With harvest season and market season for the apothecary behind me and fall fully in effect, I’ve had some time to explore in nature and create with my hand in other ways. Wandering outside just to admire…without my pruning sheers or shovel…has just been delightful…providing some good juice for mah soul.
So, my artist friend Robin Whitfield and I were talking a few months ago about watercolor brushes. I wanted to know what kind of brush to buy to play around with and dabble in watercolor. She quickly skirted around my question and started to talk about how animal fur, namely squirrel tails…made great watercolor brushes. She described the Sumi-e style of Japanese ink painting and how the brushes were made.
She planted a seed in my mind and I don’t think she realized that I had actually taken her seriously.
While visiting a friend in Asheville, NC, I had the perfect opportunity to harvest a squirrel tail from a road kill one afternoon. I pulled my car over and dragged the dead squirrel to the side of the road and clipped its tail off (I then decorated its body with flowers I picked nearby).
Later, at my friend’s house, I asked for a blow dryer and epsom salt while holding the squirrel tail at my side…which created a pregnant pause… I explained to my friend what I was doing…and this friend…having known me and my antics for awhile, allowed me to wash, clean, and blow dry my new tail.
She’ll be happy to know that such a strange request was not in vain. We have finally completed the task of making squirrel tail brushes.
For the brush handles, we gathered beaver-snipped river cane at the largely forgotten but primordial and other-wordly Nanih Waiya mound in east-central Mississippi. We also used some elder branches that I had shaved the bark off of for the apothecary.

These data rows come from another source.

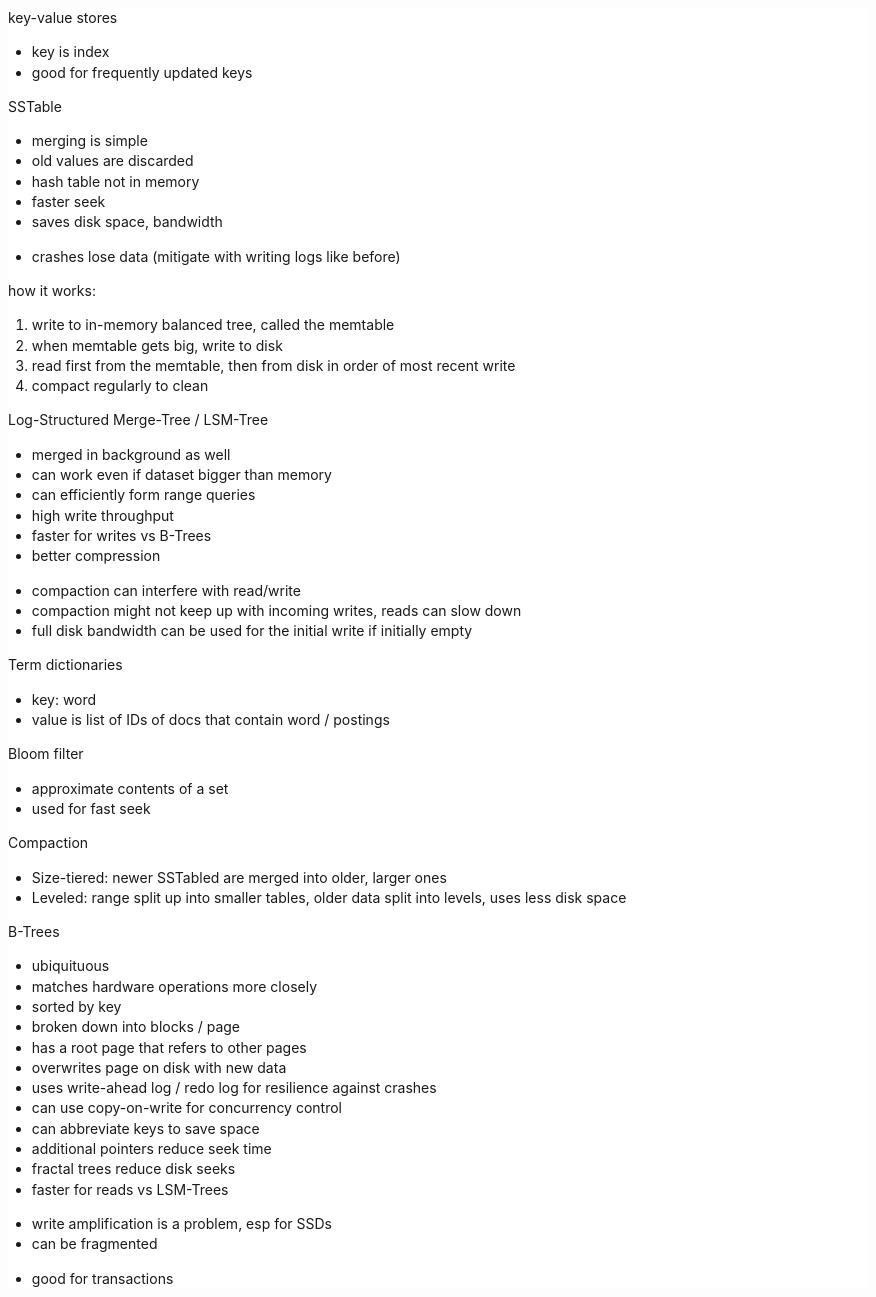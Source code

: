 key-value stores
- key is index
- good for frequently updated keys


SSTable
+ merging is simple
+ old values are discarded
+ hash table not in memory
+ faster seek
+ saves disk space, bandwidth
- crashes lose data (mitigate with writing logs like before)

how it works:
1. write to in-memory balanced tree, called the memtable
2. when memtable gets big, write to disk
3. read first from the memtable, then from disk in order of most recent write
4. compact regularly to clean

Log-Structured Merge-Tree / LSM-Tree
+ merged in background as well
+ can work even if dataset bigger than memory
+ can efficiently form range queries
+ high write throughput
+ faster for writes vs B-Trees
+ better compression
- compaction can interfere with read/write
- compaction might not keep up with incoming writes, reads can slow down
- full disk bandwidth can be used for the initial write if initially empty

Term dictionaries
+ key: word
+ value is list of IDs of docs that contain word / postings

Bloom filter
+ approximate contents of a set
+ used for fast seek

Compaction
+ Size-tiered: newer SSTabled are merged into older, larger ones
+ Leveled: range split up into smaller tables, older data split into levels, uses less disk space

B-Trees
+ ubiquituous
+ matches hardware operations more closely
+ sorted by key
+ broken down into blocks / page
+ has a root page that refers to other pages
+ overwrites page on disk with new data 
+ uses write-ahead log / redo log for resilience against crashes
+ can use copy-on-write for concurrency control
+ can abbreviate keys  to save space
+ additional pointers reduce seek time
+ fractal trees reduce disk seeks
+ faster for reads vs LSM-Trees
- write amplification is a problem, esp for SSDs
- can be fragmented
+ good for transactions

We gathered the beaver-snipped river cane from this dried up creek bed (which is the driest I’ve ever seen it by the way)
We wrapped the squirrel tail hair with glue and dental floss and then snipped the hair bundle off the actual tail after it was securely tied off. We then dipped the newly snipped end of hair into glue, attempting to coat as much hair as possible. This was the end we would insert into the handle.
We let these hair bundles dry overnight and then inserted them into various lengths of river cane and elder the next morning. The river cane is naturally hollow so that was easy. However, for the elder, we needed to drill a hole to insert the hair bundle.
All in all, I’m pretty satisfied. We’ve already taken them on a test drive with some black walnut ink that I’m experimenting with. Normally the ink is much darker. But, whatever I did (soak and simmer), made it more sepia tone.